→ **TASK GOAL**
Return, from the data below, each line that contains the word "model".

Recorded data
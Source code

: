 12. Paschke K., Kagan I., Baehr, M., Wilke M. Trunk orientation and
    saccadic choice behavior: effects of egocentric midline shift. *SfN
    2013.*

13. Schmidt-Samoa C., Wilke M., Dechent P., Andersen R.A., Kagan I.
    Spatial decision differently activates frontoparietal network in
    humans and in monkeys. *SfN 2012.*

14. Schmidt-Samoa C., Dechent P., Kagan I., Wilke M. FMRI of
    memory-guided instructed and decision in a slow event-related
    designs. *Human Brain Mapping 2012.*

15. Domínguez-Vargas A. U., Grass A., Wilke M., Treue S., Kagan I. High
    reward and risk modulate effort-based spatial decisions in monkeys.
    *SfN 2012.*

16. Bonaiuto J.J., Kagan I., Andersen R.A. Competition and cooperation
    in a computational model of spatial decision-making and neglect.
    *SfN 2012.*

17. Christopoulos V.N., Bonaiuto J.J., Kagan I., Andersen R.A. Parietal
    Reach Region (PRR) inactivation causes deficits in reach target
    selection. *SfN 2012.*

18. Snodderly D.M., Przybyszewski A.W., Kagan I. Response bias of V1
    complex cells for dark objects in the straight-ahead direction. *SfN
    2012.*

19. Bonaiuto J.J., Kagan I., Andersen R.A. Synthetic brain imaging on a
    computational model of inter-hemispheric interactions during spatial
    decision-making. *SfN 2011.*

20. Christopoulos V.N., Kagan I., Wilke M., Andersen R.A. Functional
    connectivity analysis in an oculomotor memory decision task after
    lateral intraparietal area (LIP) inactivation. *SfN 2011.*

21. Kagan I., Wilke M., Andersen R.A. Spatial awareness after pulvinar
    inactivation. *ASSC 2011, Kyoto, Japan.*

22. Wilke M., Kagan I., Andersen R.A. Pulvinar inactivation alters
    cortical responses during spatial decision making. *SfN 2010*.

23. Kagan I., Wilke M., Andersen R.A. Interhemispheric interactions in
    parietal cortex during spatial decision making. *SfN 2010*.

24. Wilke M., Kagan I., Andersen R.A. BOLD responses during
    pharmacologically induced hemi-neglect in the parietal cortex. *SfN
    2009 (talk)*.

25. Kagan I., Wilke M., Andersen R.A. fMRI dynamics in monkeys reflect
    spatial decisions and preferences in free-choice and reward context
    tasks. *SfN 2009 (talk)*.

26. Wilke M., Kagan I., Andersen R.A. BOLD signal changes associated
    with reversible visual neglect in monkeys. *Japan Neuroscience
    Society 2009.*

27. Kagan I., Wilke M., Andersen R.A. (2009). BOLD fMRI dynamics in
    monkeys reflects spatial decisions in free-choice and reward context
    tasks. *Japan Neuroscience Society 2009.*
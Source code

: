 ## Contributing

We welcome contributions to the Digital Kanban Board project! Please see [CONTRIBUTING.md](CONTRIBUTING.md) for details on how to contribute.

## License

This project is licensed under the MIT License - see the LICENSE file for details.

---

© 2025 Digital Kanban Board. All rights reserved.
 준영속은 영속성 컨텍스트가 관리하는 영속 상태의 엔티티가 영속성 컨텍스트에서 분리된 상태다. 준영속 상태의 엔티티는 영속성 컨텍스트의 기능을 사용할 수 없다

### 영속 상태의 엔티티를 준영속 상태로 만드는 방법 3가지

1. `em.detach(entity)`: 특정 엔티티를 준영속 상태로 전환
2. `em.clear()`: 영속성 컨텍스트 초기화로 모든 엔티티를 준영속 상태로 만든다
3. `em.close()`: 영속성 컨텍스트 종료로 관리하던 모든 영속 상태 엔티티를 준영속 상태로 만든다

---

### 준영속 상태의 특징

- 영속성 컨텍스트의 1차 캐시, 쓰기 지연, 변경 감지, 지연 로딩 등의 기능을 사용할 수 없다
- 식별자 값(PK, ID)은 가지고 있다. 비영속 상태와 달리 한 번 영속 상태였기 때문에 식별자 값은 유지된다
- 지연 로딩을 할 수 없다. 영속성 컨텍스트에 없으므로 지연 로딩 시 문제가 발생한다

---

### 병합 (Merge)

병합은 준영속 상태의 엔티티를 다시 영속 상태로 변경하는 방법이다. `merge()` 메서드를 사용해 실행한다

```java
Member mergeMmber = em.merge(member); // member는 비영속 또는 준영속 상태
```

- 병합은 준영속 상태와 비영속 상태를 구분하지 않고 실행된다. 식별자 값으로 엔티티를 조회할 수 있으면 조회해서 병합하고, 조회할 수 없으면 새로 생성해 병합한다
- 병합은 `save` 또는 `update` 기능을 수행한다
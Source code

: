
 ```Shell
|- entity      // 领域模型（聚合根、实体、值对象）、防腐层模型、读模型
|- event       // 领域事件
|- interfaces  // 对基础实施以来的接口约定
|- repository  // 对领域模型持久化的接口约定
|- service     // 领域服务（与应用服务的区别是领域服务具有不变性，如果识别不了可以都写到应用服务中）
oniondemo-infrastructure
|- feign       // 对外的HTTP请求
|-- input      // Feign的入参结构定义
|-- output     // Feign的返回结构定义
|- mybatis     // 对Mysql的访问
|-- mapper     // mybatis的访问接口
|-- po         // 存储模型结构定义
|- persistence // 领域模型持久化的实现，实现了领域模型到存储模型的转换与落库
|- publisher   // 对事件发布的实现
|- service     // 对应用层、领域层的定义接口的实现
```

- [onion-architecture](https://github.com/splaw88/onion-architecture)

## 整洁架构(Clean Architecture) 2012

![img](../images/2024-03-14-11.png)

---

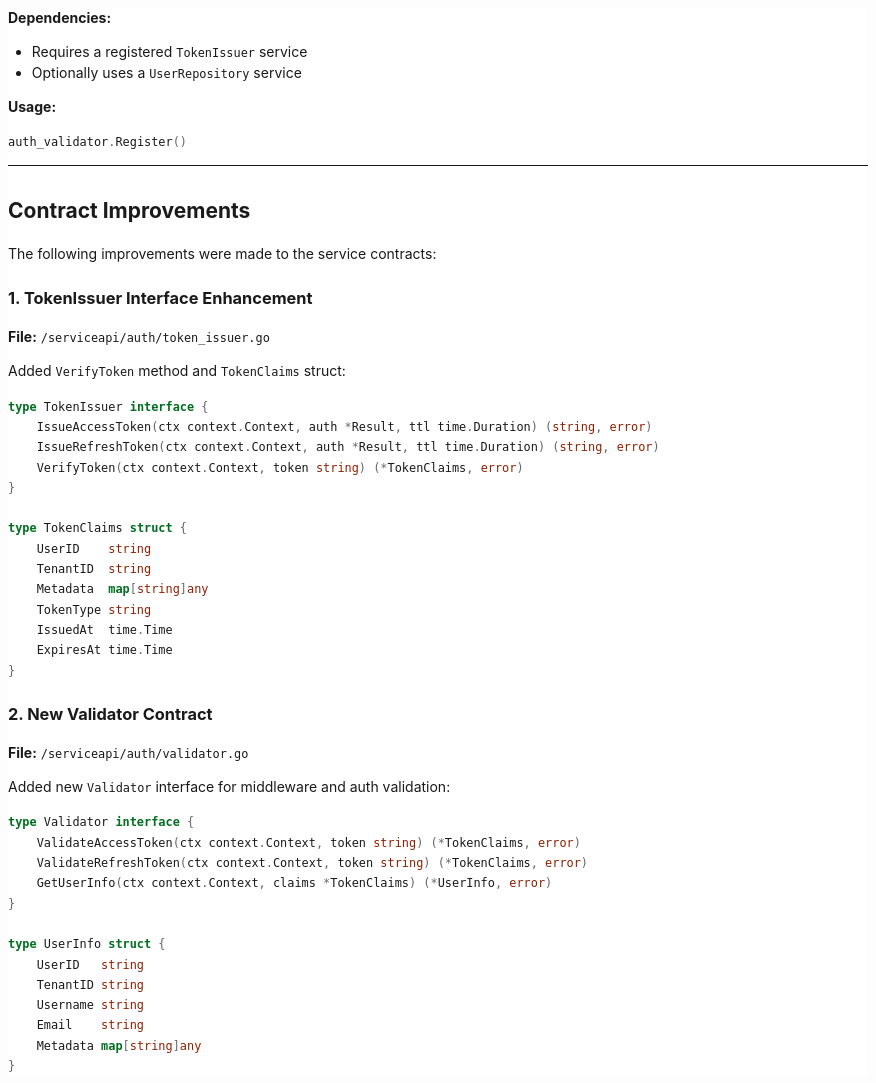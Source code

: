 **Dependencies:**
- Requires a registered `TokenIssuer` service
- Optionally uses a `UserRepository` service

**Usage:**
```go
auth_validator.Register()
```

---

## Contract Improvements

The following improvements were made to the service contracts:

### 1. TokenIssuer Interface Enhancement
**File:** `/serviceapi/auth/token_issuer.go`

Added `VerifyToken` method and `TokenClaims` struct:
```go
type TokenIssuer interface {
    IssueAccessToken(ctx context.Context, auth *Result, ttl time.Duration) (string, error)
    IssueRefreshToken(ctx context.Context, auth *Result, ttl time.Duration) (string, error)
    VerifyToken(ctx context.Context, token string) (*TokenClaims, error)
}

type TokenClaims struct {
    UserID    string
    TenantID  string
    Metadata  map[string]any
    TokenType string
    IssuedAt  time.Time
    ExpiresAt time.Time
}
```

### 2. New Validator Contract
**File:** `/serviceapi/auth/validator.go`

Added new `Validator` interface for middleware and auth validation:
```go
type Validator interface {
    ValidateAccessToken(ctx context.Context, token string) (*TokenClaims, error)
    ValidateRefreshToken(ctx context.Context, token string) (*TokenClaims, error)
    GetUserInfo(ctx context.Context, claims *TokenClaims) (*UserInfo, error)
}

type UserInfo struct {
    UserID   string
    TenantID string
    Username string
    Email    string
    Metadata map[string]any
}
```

→ **TASK SOLUTION**
    in a computational model of spatial decision-making and neglect.
    computational model of inter-hemispheric interactions during spatial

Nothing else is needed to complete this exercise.